The use of digital tools is becoming widespread in all business sectors, especially in finance. In an industry where regulatory limitations are increasing and customer knowledge is required to offer vehicles that adapt to risk profile and expectations, digital tools have become essential.
The trend has intensified in recent months following the health crisis. Lockdowns have forced portfolio management firms to review their customer approaches to accelerate their digital transformation. At the same time, the emergence of investment platforms in alternative assets such as cryptocurrencies provides ease and simplicity in the subscription process, which is attracting more and more young investors.

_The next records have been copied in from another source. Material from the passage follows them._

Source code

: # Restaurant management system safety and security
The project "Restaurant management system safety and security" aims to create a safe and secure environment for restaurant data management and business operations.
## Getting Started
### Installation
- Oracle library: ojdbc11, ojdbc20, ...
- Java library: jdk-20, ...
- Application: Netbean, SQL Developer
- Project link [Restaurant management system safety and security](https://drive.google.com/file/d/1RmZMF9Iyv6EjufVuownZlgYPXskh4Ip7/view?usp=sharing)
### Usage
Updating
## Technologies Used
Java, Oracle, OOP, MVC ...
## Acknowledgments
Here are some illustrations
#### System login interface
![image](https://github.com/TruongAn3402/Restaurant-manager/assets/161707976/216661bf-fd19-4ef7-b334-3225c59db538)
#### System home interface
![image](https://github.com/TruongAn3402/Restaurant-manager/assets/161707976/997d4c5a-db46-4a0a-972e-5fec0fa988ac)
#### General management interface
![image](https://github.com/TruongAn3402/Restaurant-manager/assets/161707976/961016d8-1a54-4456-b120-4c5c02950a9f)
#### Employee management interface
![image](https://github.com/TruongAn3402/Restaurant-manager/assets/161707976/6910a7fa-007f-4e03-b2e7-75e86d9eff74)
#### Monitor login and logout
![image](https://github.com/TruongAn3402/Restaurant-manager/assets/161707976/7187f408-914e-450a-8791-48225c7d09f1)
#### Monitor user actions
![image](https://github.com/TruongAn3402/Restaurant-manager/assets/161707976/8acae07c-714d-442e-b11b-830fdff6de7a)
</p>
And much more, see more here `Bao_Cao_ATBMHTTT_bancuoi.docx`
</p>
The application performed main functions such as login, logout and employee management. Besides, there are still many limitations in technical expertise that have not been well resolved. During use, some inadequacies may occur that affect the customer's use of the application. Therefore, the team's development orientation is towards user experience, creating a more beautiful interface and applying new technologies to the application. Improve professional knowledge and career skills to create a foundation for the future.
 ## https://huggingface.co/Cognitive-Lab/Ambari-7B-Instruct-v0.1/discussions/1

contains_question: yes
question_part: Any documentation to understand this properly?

Faced with the new Fintech player, portfolio management companies need to adapt.
New perspectives for management companies
Digital technology tools such as big data, matching learning, robot advisors or blockchain are all new opportunities. Their use fits perfectly with the knowledge, collection and analysis of customer data and the need for security of these data and transactions.
It is a necessity for savers to master and understand the expectations of their investment preferences, where products of an ESG (environmental, social and good governance) character are becoming increasingly important. The contribution of big data analytics capabilities to artificial intelligence leads savers to invest in vehicles that meet their needs by paying for their investments.
In the wake of inflation and financial market fever, savers are looking for high-performance products that are resistant to market volatility and impact. Thus, more and more of them are leaning towards alternative financing, especially those not listed. Real estate on the one hand, but private equity funds are also popular with these connected clients.
An assignment of digitization tools in the making
Customer mobilization through digital channels is disrupting the traditional marketing channels of portfolio management companies. Although aware of the digital challenges, asset management professionals are still struggling to master these tools. According to AFG, only 12% to 33% of financiers use big data in their marketing process.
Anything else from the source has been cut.